This year, I’m introducing a simple rating scheme. Keeping in fashion with this bowl motif, I’ve assigned a specific number of bowls to each ad. Good ads get popcorn bowls, because there’s nothing like eating popcorn during great entertainment. Bad ads get toilet bowls, because, at $2 million a pop, these ads should NOT be flush with failure.

Britney Spears performs Pepsi songs through five decades. First of all, Coke IS better. Second, Spears makes me throw up. Give this commercial five toilet bowls, one for each decade.

Airplanes fly over a beach pulling banners behind them. This was some dot-com company. One big industrial revolution era pull-chain toilet bowl.

Same goes for mlife.com. One kid in the ad asks, “What’s an mlife.” Good question. Make that two pull-chain toilet bowls.

But lets give mlife.com a big, bulging oversized popcorn bowl for a later commercial which begins with a series of close-ups of belly buttons, then moves to an operating table where a woman has just given birth. As the doctor reaches for the instrument to cut the umbilical cord, a voice says, “We are all meant to lead a wireless life.”

Bud Light’s falcon is trained to snatch bottles of beer from tables at an outdoor cafe where it terrorizes customers. This is funny. Seven popcorn bowls.

Budweiser Clydesdale horses pull the Anheuser-Busch beer wagon over hill and dale to a site overlooking the New York City skyline, where they turn toward Sept. 11’s ground zero, and bow. This one just feels good and right. Seven popcorn bowls with butter.

Dockers pants worn by a guy on the dance floor while all the other guys wear black dresses. “Finally, guys have an answer to the little black dress.” Pretty clever.
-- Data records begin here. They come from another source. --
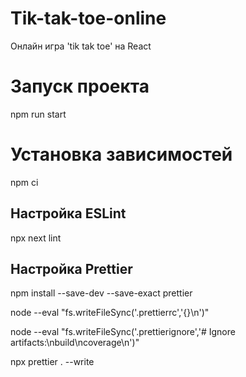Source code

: # Tik-tak-toe-online

Онлайн игра 'tik tak toe' на React

# Запуск проекта

npm run start

# Установка зависимостей

npm ci

## Настройка ESLint

npx next lint

## Настройка Prettier

npm install --save-dev --save-exact prettier

node --eval "fs.writeFileSync('.prettierrc','{}\n')"

node --eval "fs.writeFileSync('.prettierignore','# Ignore artifacts:\nbuild\ncoverage\n')"

npx prettier . --write
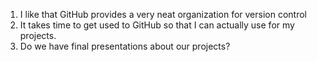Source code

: 1. I like that GitHub provides a very neat organization for version control
2. It takes time to get used to GitHub so that I can actually use for my projects.
3. Do we have final presentations about our projects?



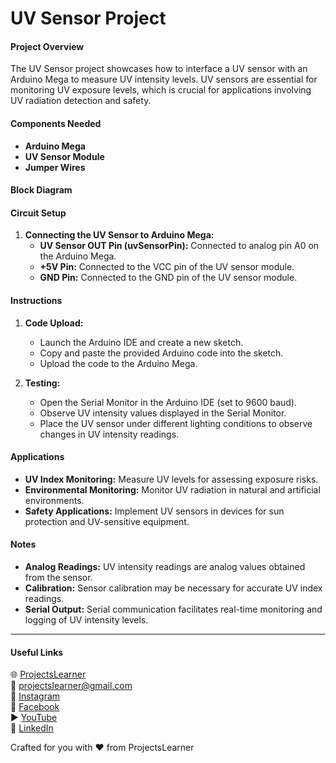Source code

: # UV Sensor Project

#### Project Overview
The UV Sensor project showcases how to interface a UV sensor with an Arduino Mega to measure UV intensity levels. UV sensors are essential for monitoring UV exposure levels, which is crucial for applications involving UV radiation detection and safety.

#### Components Needed
- **Arduino Mega**
- **UV Sensor Module**
- **Jumper Wires**

#### Block Diagram

#### Circuit Setup
1. **Connecting the UV Sensor to Arduino Mega:**
   - **UV Sensor OUT Pin (uvSensorPin):** Connected to analog pin A0 on the Arduino Mega.
   - **+5V Pin:** Connected to the VCC pin of the UV sensor module.
   - **GND Pin:** Connected to the GND pin of the UV sensor module.

#### Instructions
1. **Code Upload:**
   - Launch the Arduino IDE and create a new sketch.
   - Copy and paste the provided Arduino code into the sketch.
   - Upload the code to the Arduino Mega.

2. **Testing:**
   - Open the Serial Monitor in the Arduino IDE (set to 9600 baud).
   - Observe UV intensity values displayed in the Serial Monitor.
   - Place the UV sensor under different lighting conditions to observe changes in UV intensity readings.

#### Applications
- **UV Index Monitoring:** Measure UV levels for assessing exposure risks.
- **Environmental Monitoring:** Monitor UV radiation in natural and artificial environments.
- **Safety Applications:** Implement UV sensors in devices for sun protection and UV-sensitive equipment.

#### Notes
- **Analog Readings:** UV intensity readings are analog values obtained from the sensor.
- **Calibration:** Sensor calibration may be necessary for accurate UV index readings.
- **Serial Output:** Serial communication facilitates real-time monitoring and logging of UV intensity levels.

---

#### Useful Links
🌐 [ProjectsLearner](https://projectslearner.com/learn/arduino-mega-uv-sensor)  
📧 [projectslearner@gmail.com](mailto:projectslearner@gmail.com)  
📸 [Instagram](https://www.instagram.com/projectslearner/)  
📘 [Facebook](https://www.facebook.com/projectslearner)  
▶️ [YouTube](https://www.youtube.com/@ProjectsLearner)  
📘 [LinkedIn](https://www.linkedin.com/in/projectslearner)

Crafted for you with ❤️ from ProjectsLearner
Three popcorn bowls and a dash of salt to the guys who bravely squeezed into those dresses.

Brisk ice tea puppets, including a tiny Danny Devito, are fired because the new Brisk “sells itself.” Three popcorn bowls just to watch weather guy Al Roker get smushed with puppet-heaved vegetables, with one toilet bowl because it hints at a never-ending series of these commercials.

Mel Gibson trailer advertising the August 2002 release of his new movie “Signs.” First, anything with Mel Gibson in it gets my wife’s vote and she is the keeper of the popcorn bowl. So Gibson gets a popcorn bowl. Second, the trailer sent a chill down my spine. Four more popcorn bowls for that.
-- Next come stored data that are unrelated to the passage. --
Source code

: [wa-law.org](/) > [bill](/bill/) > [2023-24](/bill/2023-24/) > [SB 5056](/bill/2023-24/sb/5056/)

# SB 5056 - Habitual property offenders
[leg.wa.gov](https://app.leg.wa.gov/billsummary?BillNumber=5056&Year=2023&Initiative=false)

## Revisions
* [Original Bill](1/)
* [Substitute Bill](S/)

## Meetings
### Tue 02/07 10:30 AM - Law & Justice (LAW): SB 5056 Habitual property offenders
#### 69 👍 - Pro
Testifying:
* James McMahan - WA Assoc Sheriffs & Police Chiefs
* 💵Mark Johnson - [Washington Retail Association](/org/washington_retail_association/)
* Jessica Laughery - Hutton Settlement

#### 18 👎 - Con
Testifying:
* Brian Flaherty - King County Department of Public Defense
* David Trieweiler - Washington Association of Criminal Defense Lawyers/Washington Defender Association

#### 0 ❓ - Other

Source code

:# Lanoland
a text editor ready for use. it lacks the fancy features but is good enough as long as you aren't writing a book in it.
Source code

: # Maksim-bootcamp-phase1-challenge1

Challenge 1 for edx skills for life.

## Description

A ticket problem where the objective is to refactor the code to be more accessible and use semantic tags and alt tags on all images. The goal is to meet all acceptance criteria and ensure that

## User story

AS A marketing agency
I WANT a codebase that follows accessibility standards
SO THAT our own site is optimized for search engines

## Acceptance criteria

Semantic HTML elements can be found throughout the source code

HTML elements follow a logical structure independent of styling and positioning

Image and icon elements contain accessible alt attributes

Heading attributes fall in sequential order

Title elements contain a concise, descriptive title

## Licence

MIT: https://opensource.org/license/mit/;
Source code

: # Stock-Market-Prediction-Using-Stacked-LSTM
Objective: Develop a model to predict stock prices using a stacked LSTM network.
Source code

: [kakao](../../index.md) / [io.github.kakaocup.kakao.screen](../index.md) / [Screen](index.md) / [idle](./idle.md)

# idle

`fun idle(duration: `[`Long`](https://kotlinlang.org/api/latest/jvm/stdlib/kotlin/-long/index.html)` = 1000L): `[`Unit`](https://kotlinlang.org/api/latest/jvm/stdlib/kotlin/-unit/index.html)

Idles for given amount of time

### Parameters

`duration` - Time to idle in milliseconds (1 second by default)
Kevin Bacon having to prove his identification to buy something. One popcorn bowl for Bacon, but two toilet bowls for the ad because I forgot what he was selling.

The dolphin who learned to talk by going to Yahoo.com? Other dot-com commercial copywriters … take a lesson. Four popcorn bowls.
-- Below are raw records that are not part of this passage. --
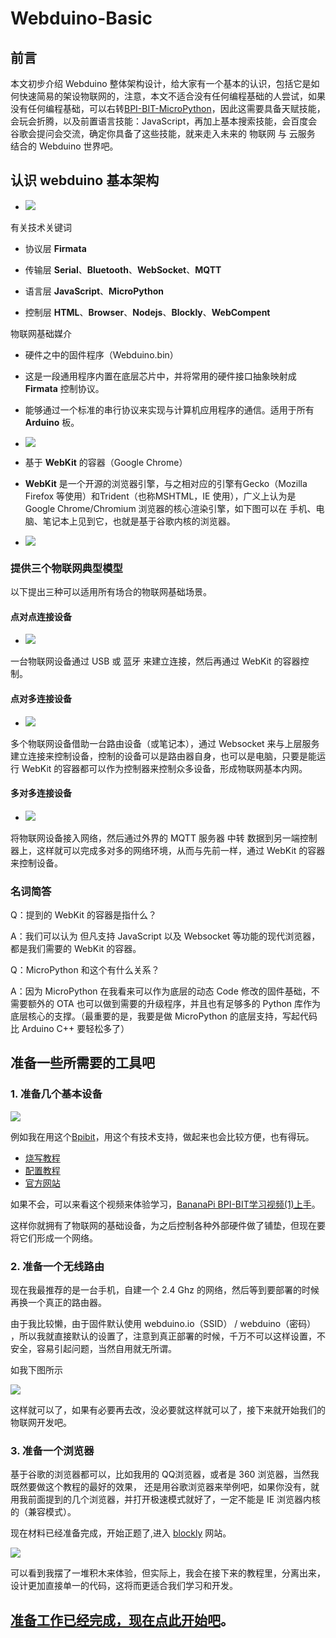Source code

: # Webduino-Basic

## 前言

本文初步介绍 Webduino 整体架构设计，给大家有一个基本的认识，包括它是如何快速简易的架设物联网的，注意，本文不适合没有任何编程基础的人尝试，如果没有任何编程基础，可以右转[BPI-BIT-MicroPython](https://github.com/BPI-STEAM/BPI-BIT-MicroPython/wiki)，因此这需要具备天赋技能，会玩会折腾，以及前置语言技能：JavaScript，再加上基本搜索技能，会百度会谷歌会提问会交流，确定你具备了这些技能，就来走入未来的 物联网 与 云服务 结合的 Webduino 世界吧。

## 认识 webduino 基本架构

- ![](image/structure.png)

有关技术关键词

- 协议层 **Firmata**

- 传输层 **Serial**、**Bluetooth**、**WebSocket**、**MQTT**

- 语言层 **JavaScript**、**MicroPython**

- 控制层 **HTML**、**Browser**、**Nodejs**、**Blockly**、**WebCompent**

物联网基础媒介

- 硬件之中的固件程序（Webduino.bin）

- 这是一段通用程序内置在底层芯片中，并将常用的硬件接口抽象映射成 **Firmata** 控制协议。

- 能够通过一个标准的串行协议来实现与计算机应用程序的通信。适用于所有 **Arduino** 板。

- ![](image/01.png)

- 基于 **WebKit** 的容器（Google Chrome）

- **WebKit** 是一个开源的浏览器引擎，与之相对应的引擎有Gecko（Mozilla Firefox 等使用）和Trident（也称MSHTML，IE 使用），广义上认为是 Google Chrome/Chromium 浏览器的核心渲染引擎，如下图可以在 手机、电脑、笔记本上见到它，也就是基于谷歌内核的浏览器。

- ![](image/02.png)

### 提供三个物联网典型模型

以下提出三种可以适用所有场合的物联网基础场景。

#### 点对点连接设备

- ![](image/03.png)

一台物联网设备通过 USB 或 蓝牙 来建立连接，然后再通过 WebKit 的容器控制。

#### 点对多连接设备

- ![](image/04.png)

多个物联网设备借助一台路由设备（或笔记本），通过 Websocket 来与上层服务建立连接来控制设备，控制的设备可以是路由器自身，也可以是电脑，只要是能运行 WebKit 的容器都可以作为控制器来控制众多设备，形成物联网基本内网。

#### 多对多连接设备

- ![](image/05.png)

将物联网设备接入网络，然后通过外界的 MQTT 服务器 中转 数据到另一端控制器上，这样就可以完成多对多的网络环境，从而与先前一样，通过 WebKit 的容器来控制设备。

### 名词简答

Q：提到的 WebKit 的容器是指什么？

A：我们可以认为 但凡支持 JavaScript 以及 Websocket 等功能的现代浏览器， 都是我们需要的  WebKit 的容器。

Q：MicroPython 和这个有什么关系？

A：因为 MicroPython 在我看来可以作为底层的动态 Code 修改的固件基础，不需要额外的 OTA 也可以做到需要的升级程序，并且也有足够多的 Python 库作为底层核心的支撑。（最重要的是，我要是做 MicroPython 的底层支持，写起代码比 Arduino C++ 要轻松多了）

## 准备一些所需要的工具吧

### 1. **准备几个基本设备**

![](https://forum.banana-pi.org.cn/uploads/default/original/2X/7/701a545ab3d423851845b746f7cc4c588c36a561.JPG)

例如我在用这个[Bpibit](https://github.com/BPI-STEAM/BPI-BIT)，用这个有技术支持，做起来也会比较方便，也有得玩。

- [烧写教程](https://github.com/BPI-STEAM/BPI-BIT-WebDuino/wiki#auto-flash%E5%B7%A5%E5%85%B7)
- [配置教程](https://github.com/BPI-STEAM/BPI-BIT/blob/master/doc/BPI-Bit-Webduino%E8%B6%85%E5%BF%AB%E9%80%9F%E4%B8%8A%E6%89%8B%E6%8C%87%E5%8D%97/BPI-Bit-Webduino%E8%B6%85%E5%BF%AB%E9%80%9F%E4%B8%8A%E6%89%8B%E6%8C%87%E5%8D%97.md)
- [官方网站](https://tutorials.webduino.io/zh-tw/docs/basic/board/bit-information.html)

如果不会，可以来看这个视频来体验学习，[BananaPi BPI-BIT学习视频(1)上手](https://www.bilibili.com/video/av28728321)。

这样你就拥有了物联网的基础设备，为之后控制各种外部硬件做了铺垫，但现在要将它们形成一个网络。

### 2. **准备一个无线路由**

现在我最推荐的是一台手机，自建一个 2.4 Ghz 的网络，然后等到要部署的时候再换一个真正的路由器。

由于我比较懒，由于固件默认使用 webduino.io（SSID） / webduino（密码） ，所以我就直接默认的设置了，注意到真正部署的时候，千万不可以这样设置，不安全，容易引起问题，当然自用就无所谓。

如我下图所示

![](image/config.png)

这样就可以了，如果有必要再去改，没必要就这样就可以了，接下来就开始我们的物联网开发吧。

### 3. **准备一个浏览器**

基于谷歌的浏览器都可以，比如我用的 QQ浏览器，或者是 360 浏览器，当然我既然要做这个教程的最好的效果， 还是用谷歌浏览器来举例吧，如果你没有，就用我前面提到的几个浏览器，并打开极速模式就好了，一定不能是 IE 浏览器内核的（兼容模式）。

现在材料已经准备完成，开始正题了,进入 [blockly](https://bit.webduino.io/blockly/) 网站。

![](image/index.png)

可以看到我摆了一堆积木来体验，但实际上，我会在接下来的教程里，分离出来，设计更加直接单一的代码，这将而更适合我们学习和开发。

## [准备工作已经完成，现在点此开始吧](connect.md)。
Untoasted submarine sandwich buns vs. toasted ones? During a taste test, a woman begins to choose the toasted one. From off camera, someone shoots a poisoned dart into her neck and she falls face first into the untoasted one. A researcher writes the result and says, “Dives right into the untoasted sub.” The announcer says, “The only way to beat Quiznos subs is to cheat.” Eight popcorn bowls.

Chevy trucks. This was a plain vanilla ad just before halftime. This is the Super Bowl, for cripes sake. Show a little creativity. This gets 72 stinky toilet bowls for not even trying.

Former New York City Mayor Rudy Giuliani delivers a message of hope. The black and white ad with a silhouette of the Empire State Building in the background was very effective. It was paid for by Monster.com, Giuliani – America’s mayor – didn’t charge a dime for his time, and so it deserves a sterling silver popcorn bowl.

That took us all to halftime when, oh, by the way, the New England Patriots were winning 14-3.

Give those St. Louis Rams an entire outhouse.